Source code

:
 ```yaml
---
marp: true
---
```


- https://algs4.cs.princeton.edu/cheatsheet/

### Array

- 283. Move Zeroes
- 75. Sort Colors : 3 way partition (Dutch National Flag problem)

==

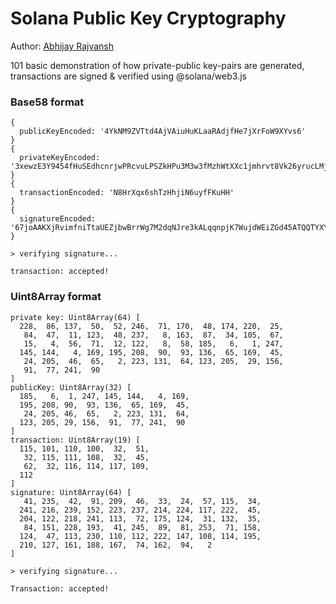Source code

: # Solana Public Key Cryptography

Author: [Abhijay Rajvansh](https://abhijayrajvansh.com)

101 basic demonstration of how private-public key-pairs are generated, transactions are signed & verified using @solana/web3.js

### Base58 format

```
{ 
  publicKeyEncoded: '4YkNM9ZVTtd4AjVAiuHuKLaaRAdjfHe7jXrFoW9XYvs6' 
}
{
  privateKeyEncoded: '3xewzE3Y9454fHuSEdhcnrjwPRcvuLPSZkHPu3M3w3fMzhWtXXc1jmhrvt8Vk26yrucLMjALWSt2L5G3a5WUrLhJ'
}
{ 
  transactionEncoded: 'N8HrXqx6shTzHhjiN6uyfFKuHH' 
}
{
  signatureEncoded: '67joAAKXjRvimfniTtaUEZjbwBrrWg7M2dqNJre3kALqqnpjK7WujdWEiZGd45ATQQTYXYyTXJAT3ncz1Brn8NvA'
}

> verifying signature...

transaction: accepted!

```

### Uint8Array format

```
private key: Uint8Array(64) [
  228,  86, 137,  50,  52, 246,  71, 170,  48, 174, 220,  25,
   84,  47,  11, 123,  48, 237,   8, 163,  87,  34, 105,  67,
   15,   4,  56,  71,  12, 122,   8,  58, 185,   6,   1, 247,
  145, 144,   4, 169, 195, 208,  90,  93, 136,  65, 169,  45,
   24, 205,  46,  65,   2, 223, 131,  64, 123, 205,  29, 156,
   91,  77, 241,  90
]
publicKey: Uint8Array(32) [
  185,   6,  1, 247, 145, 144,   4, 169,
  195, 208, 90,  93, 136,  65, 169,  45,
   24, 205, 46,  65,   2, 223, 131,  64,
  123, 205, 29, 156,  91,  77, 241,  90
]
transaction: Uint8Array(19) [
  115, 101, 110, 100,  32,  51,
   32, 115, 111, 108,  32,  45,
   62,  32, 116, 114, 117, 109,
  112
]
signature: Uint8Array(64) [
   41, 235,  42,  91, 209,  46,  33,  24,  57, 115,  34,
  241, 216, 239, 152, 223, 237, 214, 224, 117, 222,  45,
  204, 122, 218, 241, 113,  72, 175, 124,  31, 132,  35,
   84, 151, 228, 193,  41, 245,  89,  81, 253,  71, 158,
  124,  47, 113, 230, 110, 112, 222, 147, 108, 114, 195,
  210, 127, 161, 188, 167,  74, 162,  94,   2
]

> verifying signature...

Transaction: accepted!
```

▶ _INSTRUCTIONS FOR THE TASK_
Lines from the entries that contain the string "accepted" are what must be copied.

▶ _SOLUTION BELOW_
transaction: accepted!
Transaction: accepted!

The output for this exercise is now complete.